Fast from... oils and fats - butter, any type of oil, low-fat spread, margarine, lard etc. Fat that is integral to a food such as in lean meat, eggs or nuts is allowed (within reason) but nothing that you would categorise as a particularly high fat food such as bacon or roast chicken skin.

Fast from... dairy products - butter, yoghurt, milk, cheese, cream etc

Fast from...  anything that has been imported from abroad. Here in the UK that means eliminating virtually all spices, coffee, Indian or China tea, most beans and pulses including soya, most oils, fruit and vegetables grown abroad, rice, chocolate, cane sugar, many cheeses, some meat and quite a lot of fish. Any UK grown, reared or produced foods are fine, whether or not they've been processed, so it's a question of checking labels for country of origin to see what's permitted. Annoyingly, quite a lot of foods are labelled 'packed in the UK' which is not good enough. To be allowed, the item (and / or its ingredients) must actually have been produced in the UK. 
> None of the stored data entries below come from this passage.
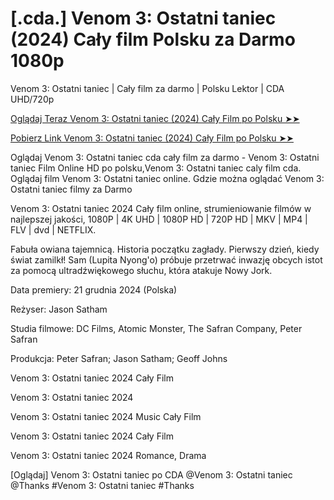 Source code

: #  [.cda.] Venom 3: Ostatni taniec (2024) Cały film Polsku za Darmo 1080p

Venom 3: Ostatni taniec | Cały film za darmo | Polsku Lektor | CDA UHD/720p

<a href="https://love-4k.com/pl/movie/912649/venom-the-last-dance-gitcodepl"> Oglądaj Teraz Venom 3: Ostatni taniec (2024) Cały Film po Polsku ➤➤  </a>

<a href="https://love-4k.com/pl/movie/912649/venom-the-last-dance-gitcodepl"> Pobierz Link Venom 3: Ostatni taniec (2024) Cały Film po Polsku ➤➤ </a>

Oglądaj Venom 3: Ostatni taniec cda cały film za darmo - Venom 3: Ostatni taniec Film Online HD po polsku,Venom 3: Ostatni taniec caly film cda. Oglądaj film Venom 3: Ostatni taniec online. Gdzie można oglądać Venom 3: Ostatni taniec filmy za Darmo

Venom 3: Ostatni taniec 2024 Cały film online, strumieniowanie filmów w najlepszej jakości, 1080P | 4K UHD | 1080P HD | 720P HD | MKV | MP4 | FLV | dvd | NETFLIX.

Fabuła owiana tajemnicą. Historia początku zagłady. Pierwszy dzień, kiedy świat zamilkł! Sam (Lupita Nyong'o) próbuje przetrwać inwazję obcych istot za pomocą ultradźwiękowego słuchu, która atakuje Nowy Jork.

Data premiery: 21 grudnia 2024 (Polska)

Reżyser: Jason Satham

Studia filmowe: DC Films, Atomic Monster, The Safran Company, Peter Safran

Produkcja: Peter Safran; Jason Satham; Geoff Johns

Venom 3: Ostatni taniec 2024 Cały Film

Venom 3: Ostatni taniec 2024

Venom 3: Ostatni taniec 2024 Music Cały Film

Venom 3: Ostatni taniec 2024 Cały Film

Venom 3: Ostatni taniec 2024 Romance, Drama

[Oglądaj] Venom 3: Ostatni taniec po CDA @Venom 3: Ostatni taniec @Thanks #Venom 3: Ostatni taniec #Thanks
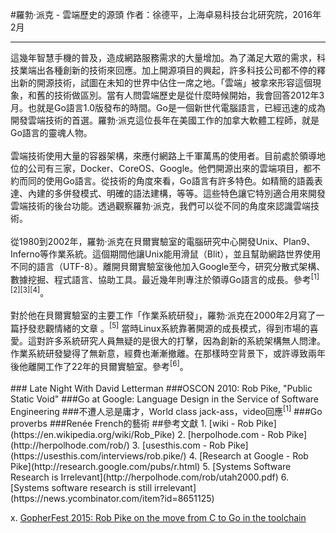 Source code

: #羅勃·派克 - 雲端歷史的源頭
作者：徐德平，上海卓易科技台北研究院，2016年2月
<hr>
這幾年智慧手機的普及，造成網路服務需求的大量增加。為了滿足大眾的需求，科技業端出各種創新的技術來回應。加上開源項目的興起，許多科技公司都不停的釋出新的開源技術，試圖在未知的世界中佔住一席之地。「雲端」被拿來形容這個現象，和舊的技術做區別。當有人問雲端歷史是從什麼時候開始，我會回答2012年3月。也就是Go語言1.0版發布的時間。Go是一個新世代電腦語言，已經迅速的成為開發雲端技術的首選。羅勃·派克這位長年在美國工作的加拿大軟體工程師，就是Go語言的靈魂人物。
<br><br>
雲端技術使用大量的容器架構，來應付網路上千軍萬馬的使用者。目前處於領導地位的公司有三家，Docker、CoreOS、Google。他們開源出來的雲端項目，都不約而同的使用Go語言。從技術的角度來看，Go語言有許多特色。如精簡的語義表達、內建的多併發模式、明確的語法建構，等等。這些特色讓它特別適合用來開發雲端技術的後台功能。透過觀察羅勃·派克，我們可以從不同的角度來認識雲端技術。
<br><br>
從1980到2002年，羅勃·派克在貝爾實驗室的電腦研究中心開發Unix、Plan9、Inferno等作業系統。這個期間他讓Unix能用滑鼠（Blit），並且幫助網路世界使用不同的語言（UTF-8）。離開貝爾實驗室後他加入Google至今，研究分散式架構、數據挖掘、程式語言、協助工具。最近幾年則專注於領導Go語言的成長。參考<sup>[1][2][3][4]</sup>。
<br><br>
對於他在貝爾實驗室的主要工作「作業系統研發」，羅勃·派克在2000年2月寫了一篇抒發悲觀情緒的文章
。<sup>[5]</sup> 當時Linux系統靠著開源的成長模式，得到市場的喜愛。這對許多系統研究人員無疑的是很大的打擊，因為創新的系統架構無人問津。作業系統研發變得了無新意，經費也漸漸撤離。在那樣時空背景下，或許導致兩年後他離開工作了22年的貝爾實驗室。參考<sup>[6]</sup>。
<br><br>
### Late Night With David Letterman
###OSCON 2010: Rob Pike, "Public Static Void"
###Go at Google: Language Design in the Service of Software Engineering
###不遭人忌是庸才，World class jack-ass，video回應<sup>[1]</sup>
###Go proverbs
###Renée French的藝術
##參考文獻
1. [wiki - Rob Pike](https://en.wikipedia.org/wiki/Rob_Pike)
2. [herpolhode.com - Rob Pike](http://herpolhode.com/rob/)
3. [usesthis.com - Rob Pike](https://usesthis.com/interviews/rob.pike/)
4. [Research at Google - Rob Pike](http://research.google.com/pubs/r.html)
5. [Systems Software Research is Irrelevant](http://herpolhode.com/rob/utah2000.pdf)
6. [Systems software research is still irrelevant](https://news.ycombinator.com/item?id=8651125)

x. [GopherFest 2015: Rob Pike on the move from C to Go in the toolchain](https://www.youtube.com/watch?v=cF1zJYkBW4A#t=25m20s)
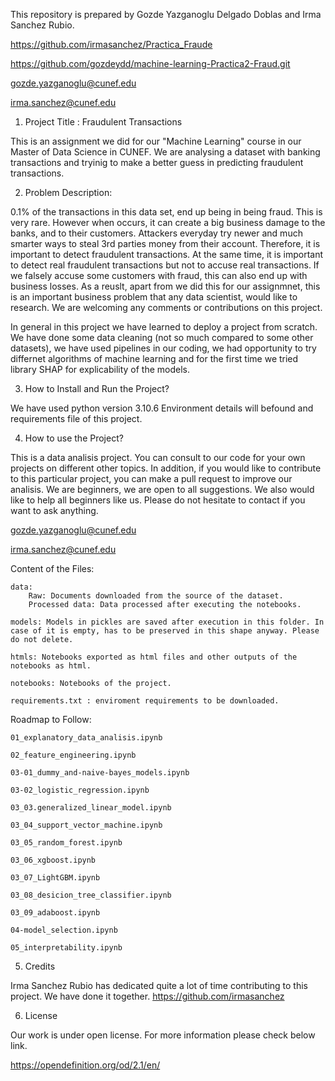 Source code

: 
This repository is prepared by Gozde Yazganoglu Delgado Doblas and Irma Sanchez Rubio.


https://github.com/irmasanchez/Practica_Fraude


https://github.com/gozdeydd/machine-learning-Practica2-Fraud.git


gozde.yazganoglu@cunef.edu

irma.sanchez@cunef.edu


1. Project Title : Fraudulent Transactions


This is an assignment we did for our "Machine Learning" course in our Master of Data Science in CUNEF. We are analysing a dataset with banking transactions and tryinig to make a better guess in predicting fraudulent transactions.

2. Problem Description:

0.1% of the transactions in this data set, end up being in being fraud. This is very rare. However when occurs, it can create a big business damage to the banks, and to their customers. Attackers everyday try newer and much smarter ways to steal 3rd parties money from their account. Therefore, it is important to detect fraudulent transactions. At the same time, it is important to detect real fraudulent transactions but not to accuse real transactions. If we falsely accuse some customers with fraud, this can also end up with business losses. As a reuslt, apart from we did this for our assignmnet, this is an important business problem that any data scientist, would like to research. We are welcoming any comments or contributions on this project.

In general in this project we have learned to deploy a project from scratch. We have done some data cleaning (not so much compared to some other datasets), we have used pipelines in our coding, we had opportunity to try differnet algorithms of machine learning and for the first time we tried library SHAP for explicability of the models.


3. How to Install and Run the Project?

We have used python version 3.10.6
Environment details will befound and requirements file of this project.


4. How to use the Project?

This is a data analisis project. You can consult to our code for your own projects on different other topics. In addition, if you would like to contribute to this particular project, you can make a pull request to improve our analisis. We are beginners, we are open to all suggestions. We also would like to help all beginners like us. Please do not hesitate to contact if you want to ask anything.

gozde.yazganoglu@cunef.edu

irma.sanchez@cunef.edu

Content of the Files:


    data:
        Raw: Documents downloaded from the source of the dataset.
        Processed data: Data processed after executing the notebooks.

    models: Models in pickles are saved after execution in this folder. In case of it is empty, has to be preserved in this shape anyway. Please do not delete.

    htmls: Notebooks exported as html files and other outputs of the notebooks as html.

    notebooks: Notebooks of the project.
    
    requirements.txt : enviroment requirements to be downloaded.
    
    
Roadmap to Follow:

    
    01_explanatory_data_analisis.ipynb 
    
    02_feature_engineering.ipynb
    
    03-01_dummy_and-naive-bayes_models.ipynb
    
    03-02_logistic_regression.ipynb
    
    03_03.generalized_linear_model.ipynb
    
    03_04_support_vector_machine.ipynb
    
    03_05_random_forest.ipynb
    
    03_06_xgboost.ipynb
    
    03_07_LightGBM.ipynb
    
    03_08_desicion_tree_classifier.ipynb
    
    03_09_adaboost.ipynb
    
    04-model_selection.ipynb
    
    05_interpretability.ipynb
    

5. Credits


Irma Sanchez Rubio has dedicated quite a lot of time contributing to this project. We have done it together. https://github.com/irmasanchez



6. License

Our work is under open license. For more information please check below link.

https://opendefinition.org/od/2.1/en/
Fast from... anything out of season. I had some difficulty thinking of a suitable image to denote 'in season' and decided on the cherries as British cherries are so seasonal - only available for a short window in the summer. What is allowed under this heading will depend a bit on where you live. In the UK it means primarily eating seasonal root and green vegetables, dried beans and pulses, dried fruit supplemented by some fresh fruit, nuts, fish (including shellfish), meat and game, mature cheese, grains and cereals and avoiding anything whose natural eating season is say, July, such as summer fruits and salads. In the past, eggs and dairy products were less plentiful during the winter so I shall try not to major too much on these.

Fast from... all animal products - meat, fish, dairy products, honey etc - days with this icon are strictly vegan ones. 
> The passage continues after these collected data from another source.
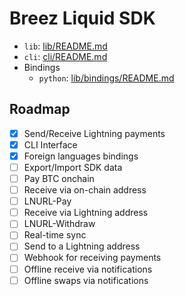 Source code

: # Breez Liquid SDK

- `lib`: [lib/README.md](lib/core/README.md)
- `cli`: [cli/README.md](cli/README.md)
- Bindings
  - `python`: [lib/bindings/README.md](lib/bindings/README.md)

## Roadmap
- [x] Send/Receive Lightning payments
- [x] CLI Interface
- [x] Foreign languages bindings
- [ ] Export/Import SDK data
- [ ] Pay BTC onchain
- [ ] Receive via on-chain address
- [ ] LNURL-Pay
- [ ] Receive via Lightning address
- [ ] LNURL-Withdraw
- [ ] Real-time sync
- [ ] Send to a Lightning address 
- [ ] Webhook for receiving payments
- [ ] Offline receive via notifications
- [ ] Offline swaps via notifications
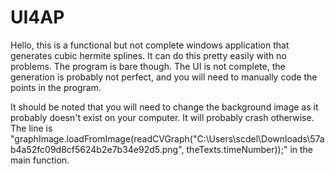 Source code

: # UI4AP

Hello, this is a functional but not complete windows application that generates cubic hermite splines. It can do this pretty easily with no problems. The program is bare though.
The UI is not complete, the generation is probably not perfect, and you will need to manually code the points in the program. 

It should be noted that you will need to change the background image as it probably doesn't exist on your computer. It will probably crash otherwise.
The line is "graphImage.loadFromImage(readCVGraph("C:\\Users\\scdel\\Downloads\\57ab4a52fc09d8cf5624b2e7b34e92d5.png", theTexts.timeNumber));" in the main function.
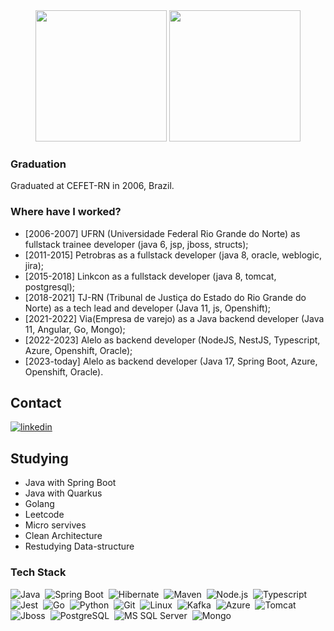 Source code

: <div align="center">
  <img height="210em" src="https://github-readme-stats.vercel.app/api?username=vyctorhff&show_icons=true&theme=gruvbox"/>
  <img height="210em" src="https://github-readme-stats.vercel.app/api/top-langs/?username=vyctorhff&theme=gruvbox"/>
</div>

### Graduation
Graduated at CEFET-RN in 2006, Brazil.


### Where have I worked?

- [2006-2007] UFRN (Universidade Federal Rio Grande do Norte) as fullstack trainee developer (java 6, jsp, jboss, structs);
- [2011-2015] Petrobras as a fullstack developer (java 8, oracle, weblogic, jira);
- [2015-2018] Linkcon as a fullstack developer (java 8, tomcat, postgresql);
- [2018-2021] TJ-RN (Tribunal de Justiça do Estado do Rio Grande do Norte) as a tech lead and developer (Java 11, js, Openshift);
- [2021-2022] Via(Empresa de varejo) as a Java backend developer (Java 11, Angular, Go, Mongo);
- [2022-2023] Alelo as backend developer (NodeJS, NestJS, Typescript, Azure, Openshift, Oracle);
- [2023-today] Alelo as backend developer (Java 17, Spring Boot, Azure, Openshift, Oracle).


## Contact
<a href="www.linkedin.com/in/victor-hugo-ferreira-de-figueiredo-522b0aba" target="_blank">
  <img align="center" src="https://img.shields.io/badge/-linkedin-05122A?style=flat&logo=linkedin" alt="linkedin"/>
</a>

## Studying

- Java with Spring Boot
- Java with Quarkus
- Golang
- Leetcode
- Micro servives
- Clean Architecture
- Restudying Data-structure

### Tech Stack
![Java](https://img.shields.io/badge/java--green?style=flat&logo=openjdk)&nbsp;
![Spring Boot](https://img.shields.io/badge/java-Spring%20Boot-green?style=flat&logo=spring)&nbsp;
![Hibernate](https://img.shields.io/badge/java-Hibernate-green?style=flat&logo=openjdk)&nbsp;
![Maven](https://img.shields.io/badge/java-Maven-green?style=flat&logo=openjdk)&nbsp;
![Node.js](https://img.shields.io/badge/javascript-Node.js-05122A?style=flat&logo=node.js)&nbsp;
![Typescript](https://img.shields.io/badge/javascript-Typescript-05122A?style=flat&logo=typescript)&nbsp;
![Jest](https://img.shields.io/badge/javascript-Jest-05122A?style=flat&logo=jest)&nbsp;
![Go](https://img.shields.io/badge/go--blue?style=flat&logo=go)&nbsp;
![Python](https://img.shields.io/badge/python--green?style=flat&logo=python)&nbsp;
![Git](https://img.shields.io/badge/-Git-05122A?style=flat&logo=git)&nbsp;
![Linux](https://img.shields.io/badge/mongo--blue?style=flat&logo=linux)&nbsp;
![Kafka](https://img.shields.io/badge/kafka--blue?style=flat&logo=apachekafka)&nbsp;
![Azure](https://img.shields.io/badge/azure--blue?style=flat&logo=azuredevops)&nbsp;
![Tomcat](https://img.shields.io/badge/tomcat--blue?style=flat&logo=apachetomcat)&nbsp;
![Jboss](https://img.shields.io/badge/jboss--blue?style=flat&logo=kafka)&nbsp;
![PostgreSQL](https://img.shields.io/badge/PostgreSQL--yellow?style=flat&logo=postgresql)&nbsp;
![MS SQL Server](https://img.shields.io/badge/MS%20SQL%20Server--yellow?style=flat&logo=microsoftsqlserver)&nbsp;
![Mongo](https://img.shields.io/badge/mongo--yellow?style=flat&logo=mongodb)&nbsp;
Fast from... one meal of your choosing out of your normal daily routine.

Feast on... anything you choose as you celebrate Christmas,  including, but not limited to, Christmas pudding!
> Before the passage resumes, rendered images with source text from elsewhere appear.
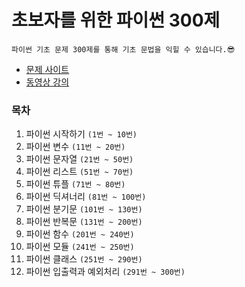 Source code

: # 초보자를 위한 파이썬 300제

    파이썬 기초 문제 300제를 통해 기초 문법을 익힐 수 있습니다.😎

* [문제 사이트](https://wikidocs.net/book/922)
* [동영상 강의](https://youtube.com/playlist?list=PLNPt2ycoheHqhS_OP4XA8nWycWQWnQtki)

### 목차
01. 파이썬 시작하기 `(1번 ~ 10번)`
02. 파이썬 변수 `(11번 ~ 20번)`
03. 파이썬 문자열 `(21번 ~ 50번)`
04. 파이썬 리스트 `(51번 ~ 70번)`
05. 파이썬 튜플 `(71번 ~ 80번)`
06. 파이썬 딕셔너리 `(81번 ~ 100번)`
07. 파이썬 분기문 `(101번 ~ 130번)`
08. 파이썬 반복문 `(131번 ~ 200번)`
09. 파이썬 함수 `(201번 ~ 240번)`
10. 파이썬 모듈 `(241번 ~ 250번)`
11. 파이썬 클래스 `(251번 ~ 290번)`
12. 파이썬 입출력과 예외처리 `(291번 ~ 300번)`
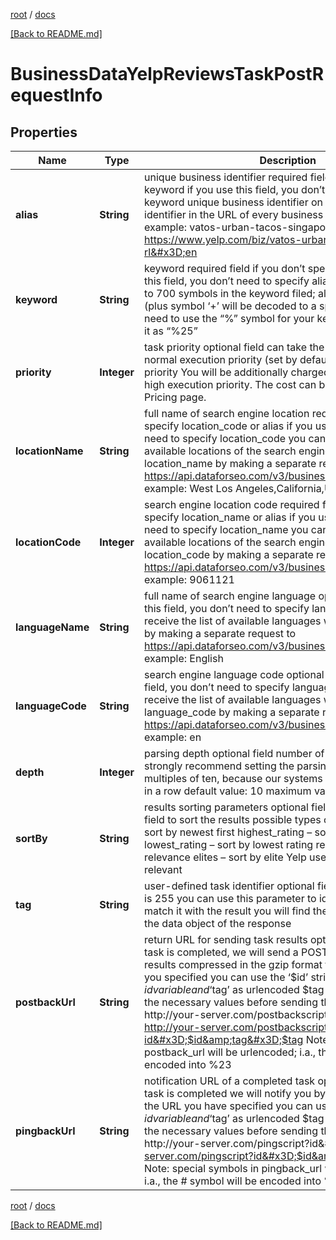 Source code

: [root](./../ "root") / [docs](./ "docs")

[[Back to README.md]](./../README.md "[Back to README.md]")

# BusinessDataYelpReviewsTaskPostRequestInfo

## Properties

| Name | Type | Description | Notes |
|------------ | ------------- | ------------- | -------------|
|**alias** | **String** | unique business identifier required field if you don’t specify keyword if you use this field, you don’t need to specify keyword unique business identifier on Yelp; you can find this identifier in the URL of every business listed on Yelp example: vatos-urban-tacos-singapore https://www.yelp.com/biz/vatos-urban-tacos-singapore?rl&#x3D;en |  [optional] |
|**keyword** | **String** | keyword required field if you don’t specify alias if you use this field, you don’t need to specify alias you can specify up to 700 symbols in the keyword filed; all %## will be decoded (plus symbol ‘+’ will be decoded to a space character) if you need to use the “%” symbol for your keyword, please specify it as “%25” |  [optional] |
|**priority** | **Integer** | task priority optional field can take the following values: 1 – normal execution priority (set by default) 2 – high execution priority You will be additionally charged for the tasks with high execution priority. The cost can be calculated on the Pricing page. |  [optional] |
|**locationName** | **String** | full name of search engine location required field if you don’t specify location_code or alias if you use this field, you don’t need to specify location_code you can receive the list of available locations of the search engine with their location_name by making a separate request to https://api.dataforseo.com/v3/business_data/yelp/locations example: West Los Angeles,California,United States |  [optional] |
|**locationCode** | **Integer** | search engine location code required field if you don’t specify location_name or alias if you use this field, you don’t need to specify location_name you can receive the list of available locations of the search engines with their location_code by making a separate request to https://api.dataforseo.com/v3/business_data/yelp/locations example: 9061121 |  [optional] |
|**languageName** | **String** | full name of search engine language optional field if you use this field, you don’t need to specify language_code you can receive the list of available languages with language_name by making a separate request to https://api.dataforseo.com/v3/business_data/yelp/languages example: English |  [optional] |
|**languageCode** | **String** | search engine language code optional field if you use this field, you don’t need to specify language_name you can receive the list of available languages with their language_code by making a separate request to https://api.dataforseo.com/v3/business_data/yelp/languages example: en |  [optional] |
|**depth** | **Integer** | parsing depth optional field number of reviews in SERP we strongly recommend setting the parsing depth in the multiples of ten, because our systems processes ten reviews in a row default value: 10 maximum value: 4490 |  [optional] |
|**sortBy** | **String** | results sorting parameters optional field you can use this field to sort the results possible types of sorting: newest – sort by newest first highest_rating – sort by highest rating lowest_rating – sort by lowest rating relevant – sort by relevance elites – sort by elite Yelp users first default value: relevant |  [optional] |
|**tag** | **String** | user-defined task identifier optional field the character limit is 255 you can use this parameter to identify the task and match it with the result you will find the specified tag value in the data object of the response |  [optional] |
|**postbackUrl** | **String** | return URL for sending task results optional field once the task is completed, we will send a POST request with its results compressed in the gzip format to the postback_url you specified you can use the ‘$id’ string as a $id variable and ‘$tag’ as urlencoded $tag variable. We will set the necessary values before sending the request. example: http://your-server.com/postbackscript?id&#x3D;$id http://your-server.com/postbackscript?id&#x3D;$id&amp;tag&#x3D;$tag Note: special symbols in postback_url will be urlencoded; i.a., the # symbol will be encoded into %23 |  [optional] |
|**pingbackUrl** | **String** | notification URL of a completed task optional field when a task is completed we will notify you by GET request sent to the URL you have specified you can use the ‘$id’ string as a $id variable and ‘$tag’ as urlencoded $tag variable. We will set the necessary values before sending the request. example: http://your-server.com/pingscript?id&#x3D;$id http://your-server.com/pingscript?id&#x3D;$id&amp;tag&#x3D;$tag Note: special symbols in pingback_url will be urlencoded; i.a., the # symbol will be encoded into %23 |  [optional] |

[root](./../ "root") / [docs](./ "docs")

[[Back to README.md]](./../README.md "[Back to README.md]")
If you'd like to use the same images to do something similar yourself, you can print a pdf of these ones from here. The pdf contains one copy of each image so you'll need to print several copies and then select and cut out the images you want to repeat more or less of. 

My intention is to post updates here through Advent with any musings I have and my menu ideas for each fasting category, to help me feel accountable and in case anyone is interested, or perhaps feels they'd like to join in. 

E x


2 comments:

  1. Goodness me, that's a challenge! My childhood was similar to yours and I remember the excitement of opening the Advent calendar to reveal only a picture. We were never allowed to tear off the door as they were all firmly shut and the same calendar brought out the next year.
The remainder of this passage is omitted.